« C’est par les yeux du narrateur qu’on avance dans l’enquête »

Trois bonnes années, en moyenne, sont nécessaires à Jérôme Gauthey pour réaliser un livre.
Trois bonnes années, en moyenne, sont nécessaires à Jérôme Gauthey pour réaliser un livre.

Où se déroule l’histoire ?

On envoie le héros enquêter dans une partie de l’Outre-mer français, ce qui est aussi une constante dans mes romans. Il part dans les îles australes, qu’on connaît assez peu, en fait. Un meurtre est commis dans la petite communauté scientifique, présente sur l’île de Saint-Paul, dans l’océan Indien. On va suivre ce commissaire jusqu’à la résolution de l’enquête. On ne voit l’affaire qu’à travers ses propres yeux.
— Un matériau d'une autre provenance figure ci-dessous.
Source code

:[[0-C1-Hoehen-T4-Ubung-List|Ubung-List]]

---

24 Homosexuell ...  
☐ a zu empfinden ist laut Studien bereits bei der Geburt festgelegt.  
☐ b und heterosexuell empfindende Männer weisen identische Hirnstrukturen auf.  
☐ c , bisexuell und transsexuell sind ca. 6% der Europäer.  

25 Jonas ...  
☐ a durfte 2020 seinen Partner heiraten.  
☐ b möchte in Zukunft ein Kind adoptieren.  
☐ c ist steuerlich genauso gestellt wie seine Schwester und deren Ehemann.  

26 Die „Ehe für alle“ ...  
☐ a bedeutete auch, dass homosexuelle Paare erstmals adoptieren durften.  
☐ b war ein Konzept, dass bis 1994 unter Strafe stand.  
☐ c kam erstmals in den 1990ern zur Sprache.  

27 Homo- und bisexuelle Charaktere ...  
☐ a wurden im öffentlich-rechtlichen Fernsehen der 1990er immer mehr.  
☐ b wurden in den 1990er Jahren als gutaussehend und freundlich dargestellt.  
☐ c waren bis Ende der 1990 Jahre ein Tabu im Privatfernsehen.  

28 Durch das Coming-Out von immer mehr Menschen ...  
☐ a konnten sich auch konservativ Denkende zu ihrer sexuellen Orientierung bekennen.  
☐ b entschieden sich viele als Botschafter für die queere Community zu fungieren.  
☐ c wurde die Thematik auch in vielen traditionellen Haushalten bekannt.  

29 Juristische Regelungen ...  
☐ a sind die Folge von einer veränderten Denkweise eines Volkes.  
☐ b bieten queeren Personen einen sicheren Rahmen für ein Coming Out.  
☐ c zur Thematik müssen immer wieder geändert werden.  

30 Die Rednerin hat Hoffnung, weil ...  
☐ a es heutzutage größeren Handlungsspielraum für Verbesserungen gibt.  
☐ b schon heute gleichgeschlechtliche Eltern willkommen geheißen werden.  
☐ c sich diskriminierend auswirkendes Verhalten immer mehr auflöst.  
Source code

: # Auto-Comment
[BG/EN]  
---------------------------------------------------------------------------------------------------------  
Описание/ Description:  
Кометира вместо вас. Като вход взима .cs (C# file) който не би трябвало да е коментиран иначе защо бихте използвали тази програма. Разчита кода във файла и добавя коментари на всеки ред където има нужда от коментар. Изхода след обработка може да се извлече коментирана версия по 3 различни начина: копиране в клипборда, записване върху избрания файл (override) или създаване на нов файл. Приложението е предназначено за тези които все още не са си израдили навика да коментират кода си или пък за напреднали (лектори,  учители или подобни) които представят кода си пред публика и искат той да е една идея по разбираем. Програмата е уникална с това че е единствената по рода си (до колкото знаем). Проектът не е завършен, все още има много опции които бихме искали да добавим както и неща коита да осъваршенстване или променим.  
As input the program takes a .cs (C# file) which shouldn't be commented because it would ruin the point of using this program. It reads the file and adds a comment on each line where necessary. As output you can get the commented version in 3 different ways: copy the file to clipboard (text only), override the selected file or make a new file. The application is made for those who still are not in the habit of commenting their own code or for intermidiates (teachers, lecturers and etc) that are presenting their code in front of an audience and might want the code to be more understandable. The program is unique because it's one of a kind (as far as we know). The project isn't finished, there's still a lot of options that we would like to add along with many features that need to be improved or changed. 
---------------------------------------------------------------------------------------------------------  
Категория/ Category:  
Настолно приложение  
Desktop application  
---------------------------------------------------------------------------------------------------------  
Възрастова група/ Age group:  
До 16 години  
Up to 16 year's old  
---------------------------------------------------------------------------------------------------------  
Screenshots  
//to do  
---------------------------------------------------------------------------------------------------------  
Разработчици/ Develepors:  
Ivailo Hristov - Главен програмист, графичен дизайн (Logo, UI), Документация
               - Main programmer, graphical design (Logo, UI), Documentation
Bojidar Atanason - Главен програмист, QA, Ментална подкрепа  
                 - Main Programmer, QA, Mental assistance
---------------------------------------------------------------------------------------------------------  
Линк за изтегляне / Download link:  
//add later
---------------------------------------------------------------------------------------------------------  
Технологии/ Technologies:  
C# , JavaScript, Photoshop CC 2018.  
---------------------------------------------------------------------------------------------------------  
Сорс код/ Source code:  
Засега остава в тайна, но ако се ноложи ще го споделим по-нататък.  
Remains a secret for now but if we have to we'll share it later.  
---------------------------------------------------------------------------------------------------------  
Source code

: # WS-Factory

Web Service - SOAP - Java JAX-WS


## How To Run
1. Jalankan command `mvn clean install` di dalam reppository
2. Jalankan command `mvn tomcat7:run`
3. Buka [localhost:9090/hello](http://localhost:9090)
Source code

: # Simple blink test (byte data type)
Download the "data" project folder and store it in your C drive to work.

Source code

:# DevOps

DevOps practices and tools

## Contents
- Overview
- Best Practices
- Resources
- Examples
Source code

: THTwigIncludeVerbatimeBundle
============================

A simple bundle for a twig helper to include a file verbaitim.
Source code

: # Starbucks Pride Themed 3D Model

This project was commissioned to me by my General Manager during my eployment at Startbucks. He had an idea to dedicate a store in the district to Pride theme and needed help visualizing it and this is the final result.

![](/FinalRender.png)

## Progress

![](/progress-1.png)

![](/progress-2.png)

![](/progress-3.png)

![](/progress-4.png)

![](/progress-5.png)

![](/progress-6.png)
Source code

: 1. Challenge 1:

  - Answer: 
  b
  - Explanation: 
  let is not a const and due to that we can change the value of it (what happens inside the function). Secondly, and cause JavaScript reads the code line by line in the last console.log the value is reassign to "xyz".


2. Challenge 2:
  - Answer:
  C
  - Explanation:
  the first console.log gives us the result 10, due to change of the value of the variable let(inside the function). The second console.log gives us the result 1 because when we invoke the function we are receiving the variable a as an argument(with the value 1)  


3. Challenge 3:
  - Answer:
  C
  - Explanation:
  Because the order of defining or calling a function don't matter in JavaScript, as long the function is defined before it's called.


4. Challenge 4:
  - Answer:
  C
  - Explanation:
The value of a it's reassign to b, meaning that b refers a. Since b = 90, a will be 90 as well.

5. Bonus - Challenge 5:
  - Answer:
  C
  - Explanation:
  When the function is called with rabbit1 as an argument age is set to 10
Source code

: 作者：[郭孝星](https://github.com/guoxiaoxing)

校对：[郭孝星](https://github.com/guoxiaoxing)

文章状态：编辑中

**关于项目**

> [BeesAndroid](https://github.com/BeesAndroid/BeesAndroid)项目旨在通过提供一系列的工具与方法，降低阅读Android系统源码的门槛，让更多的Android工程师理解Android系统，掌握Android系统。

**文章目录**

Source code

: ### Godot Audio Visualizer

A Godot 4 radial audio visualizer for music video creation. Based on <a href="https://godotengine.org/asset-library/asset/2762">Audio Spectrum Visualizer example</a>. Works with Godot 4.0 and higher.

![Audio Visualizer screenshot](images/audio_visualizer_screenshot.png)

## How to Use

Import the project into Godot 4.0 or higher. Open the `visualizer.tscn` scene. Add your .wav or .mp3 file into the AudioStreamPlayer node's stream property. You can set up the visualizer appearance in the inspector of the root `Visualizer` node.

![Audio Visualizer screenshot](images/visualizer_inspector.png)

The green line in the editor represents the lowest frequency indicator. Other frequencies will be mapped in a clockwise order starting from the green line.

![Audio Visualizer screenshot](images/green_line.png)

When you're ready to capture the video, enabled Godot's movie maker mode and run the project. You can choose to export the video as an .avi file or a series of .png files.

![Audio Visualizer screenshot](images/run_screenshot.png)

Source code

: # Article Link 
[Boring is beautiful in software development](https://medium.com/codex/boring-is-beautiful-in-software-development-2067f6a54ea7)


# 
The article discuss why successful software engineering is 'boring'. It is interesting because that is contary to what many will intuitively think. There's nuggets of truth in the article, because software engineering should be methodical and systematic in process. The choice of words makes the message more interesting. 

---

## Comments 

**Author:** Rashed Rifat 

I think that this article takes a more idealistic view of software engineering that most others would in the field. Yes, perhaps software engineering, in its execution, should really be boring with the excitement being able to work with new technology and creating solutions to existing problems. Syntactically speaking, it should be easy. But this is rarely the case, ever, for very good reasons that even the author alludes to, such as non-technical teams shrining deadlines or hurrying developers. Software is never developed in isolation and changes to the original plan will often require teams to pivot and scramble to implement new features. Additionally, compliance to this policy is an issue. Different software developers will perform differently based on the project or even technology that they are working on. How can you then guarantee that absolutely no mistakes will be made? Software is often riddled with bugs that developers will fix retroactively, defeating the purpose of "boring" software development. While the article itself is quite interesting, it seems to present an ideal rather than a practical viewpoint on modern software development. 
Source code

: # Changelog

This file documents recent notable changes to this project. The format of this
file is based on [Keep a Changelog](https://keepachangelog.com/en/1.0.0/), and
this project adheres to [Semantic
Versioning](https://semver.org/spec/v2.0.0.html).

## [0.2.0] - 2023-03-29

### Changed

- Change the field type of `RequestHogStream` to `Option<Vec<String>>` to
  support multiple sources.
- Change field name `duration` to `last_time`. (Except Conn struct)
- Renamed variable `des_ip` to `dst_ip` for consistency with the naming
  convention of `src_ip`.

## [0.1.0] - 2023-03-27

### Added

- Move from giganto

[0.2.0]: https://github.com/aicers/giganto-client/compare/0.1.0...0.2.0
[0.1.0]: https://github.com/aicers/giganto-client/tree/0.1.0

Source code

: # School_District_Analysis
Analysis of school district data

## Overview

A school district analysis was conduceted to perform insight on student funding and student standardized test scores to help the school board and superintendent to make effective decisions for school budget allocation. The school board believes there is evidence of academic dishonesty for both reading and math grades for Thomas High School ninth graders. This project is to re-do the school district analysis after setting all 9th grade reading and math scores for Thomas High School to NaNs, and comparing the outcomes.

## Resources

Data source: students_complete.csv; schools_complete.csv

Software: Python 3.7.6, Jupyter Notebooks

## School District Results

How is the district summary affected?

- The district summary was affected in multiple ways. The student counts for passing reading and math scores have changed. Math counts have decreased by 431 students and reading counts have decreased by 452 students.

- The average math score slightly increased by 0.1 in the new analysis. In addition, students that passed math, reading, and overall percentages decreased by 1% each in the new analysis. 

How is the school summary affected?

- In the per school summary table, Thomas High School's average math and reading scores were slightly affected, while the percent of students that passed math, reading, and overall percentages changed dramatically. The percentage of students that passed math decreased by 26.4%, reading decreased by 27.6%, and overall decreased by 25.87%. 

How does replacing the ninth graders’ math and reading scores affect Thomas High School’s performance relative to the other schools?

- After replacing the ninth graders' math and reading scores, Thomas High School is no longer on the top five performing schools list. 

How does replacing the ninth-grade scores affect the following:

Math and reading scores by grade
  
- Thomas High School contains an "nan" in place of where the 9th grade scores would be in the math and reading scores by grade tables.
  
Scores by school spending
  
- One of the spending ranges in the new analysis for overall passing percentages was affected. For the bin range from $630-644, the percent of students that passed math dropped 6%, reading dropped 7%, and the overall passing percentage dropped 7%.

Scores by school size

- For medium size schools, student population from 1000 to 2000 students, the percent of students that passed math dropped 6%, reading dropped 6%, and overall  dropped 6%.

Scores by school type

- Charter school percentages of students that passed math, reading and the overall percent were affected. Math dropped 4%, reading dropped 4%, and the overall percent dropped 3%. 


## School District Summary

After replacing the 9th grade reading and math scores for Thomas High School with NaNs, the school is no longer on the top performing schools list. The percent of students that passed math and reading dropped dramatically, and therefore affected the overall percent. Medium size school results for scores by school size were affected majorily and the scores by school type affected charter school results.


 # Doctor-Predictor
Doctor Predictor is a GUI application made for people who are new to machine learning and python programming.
C’est par les yeux du narrateur qu’on avance dans l’enquête.

Qui est ce commissaire ?

On ne saura jamais son nom. Il est le narrateur de l’histoire mais n’est jamais nommé par les autres personnages. Il se retrouve à mener une enquête, dans un huis clos, avec un assassin, nécessairement parmi les gens présents au sein de la base scientifique. Il va assez vite faire le rapprochement avec des faits qui sont réels, pour le coup.

Quels sont-ils ?

Je me suis inspiré de faits réels qui se sont déroulés, dans les années 30, sur cette île de Saint-Paul. Ils avaient donné lieu à l’affaire des oubliés de Saint-Paul. Un armateur avait oublié des pêcheurs sur cette île, où il y avait une conserverie. Il n’avait pas été les récupérer à la fin de l’année de pêche. Une poignée de pêcheurs avait survécu, les autres étaient morts du scorbut, avant qu’un bateau ne passe. Je me sers de cette histoire pour faire un décor à l’histoire moderne qui va occuper notre héros.

Vos livres ne suivent pas une chronologie ?

Pas du tout. J’essaie de mettre le moins de dates possible. Le lecteur doit essayer de déterminer quand ça se passe.